» **Activity**: Going line by line through the records below, count those with the word "iosSettings" and give only the count.

» **Input records**:
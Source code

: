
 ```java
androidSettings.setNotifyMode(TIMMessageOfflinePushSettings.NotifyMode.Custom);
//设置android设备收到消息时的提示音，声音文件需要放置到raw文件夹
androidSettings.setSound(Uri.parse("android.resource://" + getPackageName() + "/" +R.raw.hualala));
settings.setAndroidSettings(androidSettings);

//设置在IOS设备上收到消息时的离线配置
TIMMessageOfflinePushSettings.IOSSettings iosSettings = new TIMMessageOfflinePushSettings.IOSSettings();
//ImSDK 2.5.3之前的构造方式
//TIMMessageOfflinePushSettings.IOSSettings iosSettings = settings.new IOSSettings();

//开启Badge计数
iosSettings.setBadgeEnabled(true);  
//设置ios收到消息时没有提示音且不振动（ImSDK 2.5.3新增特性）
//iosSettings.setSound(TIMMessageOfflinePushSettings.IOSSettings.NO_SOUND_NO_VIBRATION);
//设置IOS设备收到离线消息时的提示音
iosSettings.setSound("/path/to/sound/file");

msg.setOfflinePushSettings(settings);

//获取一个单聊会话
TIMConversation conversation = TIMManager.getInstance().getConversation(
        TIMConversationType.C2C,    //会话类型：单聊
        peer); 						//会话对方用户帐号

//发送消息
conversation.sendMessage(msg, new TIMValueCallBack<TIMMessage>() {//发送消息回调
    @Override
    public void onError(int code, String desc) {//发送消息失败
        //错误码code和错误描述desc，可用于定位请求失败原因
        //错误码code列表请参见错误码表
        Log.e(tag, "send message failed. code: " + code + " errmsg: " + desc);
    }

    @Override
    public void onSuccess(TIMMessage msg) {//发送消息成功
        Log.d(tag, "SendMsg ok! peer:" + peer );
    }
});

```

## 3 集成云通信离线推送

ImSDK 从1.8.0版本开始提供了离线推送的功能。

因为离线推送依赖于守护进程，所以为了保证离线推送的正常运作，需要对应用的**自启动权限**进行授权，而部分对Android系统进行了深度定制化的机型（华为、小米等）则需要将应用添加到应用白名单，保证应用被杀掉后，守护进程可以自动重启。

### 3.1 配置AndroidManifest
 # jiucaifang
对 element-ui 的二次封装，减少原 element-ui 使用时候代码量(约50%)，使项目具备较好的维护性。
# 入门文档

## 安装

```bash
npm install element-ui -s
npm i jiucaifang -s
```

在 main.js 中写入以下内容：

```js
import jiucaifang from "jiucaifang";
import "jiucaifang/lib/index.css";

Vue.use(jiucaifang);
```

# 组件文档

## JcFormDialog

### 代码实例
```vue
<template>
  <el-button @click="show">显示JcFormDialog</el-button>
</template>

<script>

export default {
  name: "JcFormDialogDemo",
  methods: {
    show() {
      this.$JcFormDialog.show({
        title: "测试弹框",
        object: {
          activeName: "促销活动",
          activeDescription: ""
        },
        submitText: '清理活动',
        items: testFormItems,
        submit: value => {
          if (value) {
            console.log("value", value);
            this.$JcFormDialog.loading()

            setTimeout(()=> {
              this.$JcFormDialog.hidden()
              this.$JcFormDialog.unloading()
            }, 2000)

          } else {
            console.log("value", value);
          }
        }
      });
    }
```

» **Task output**: 5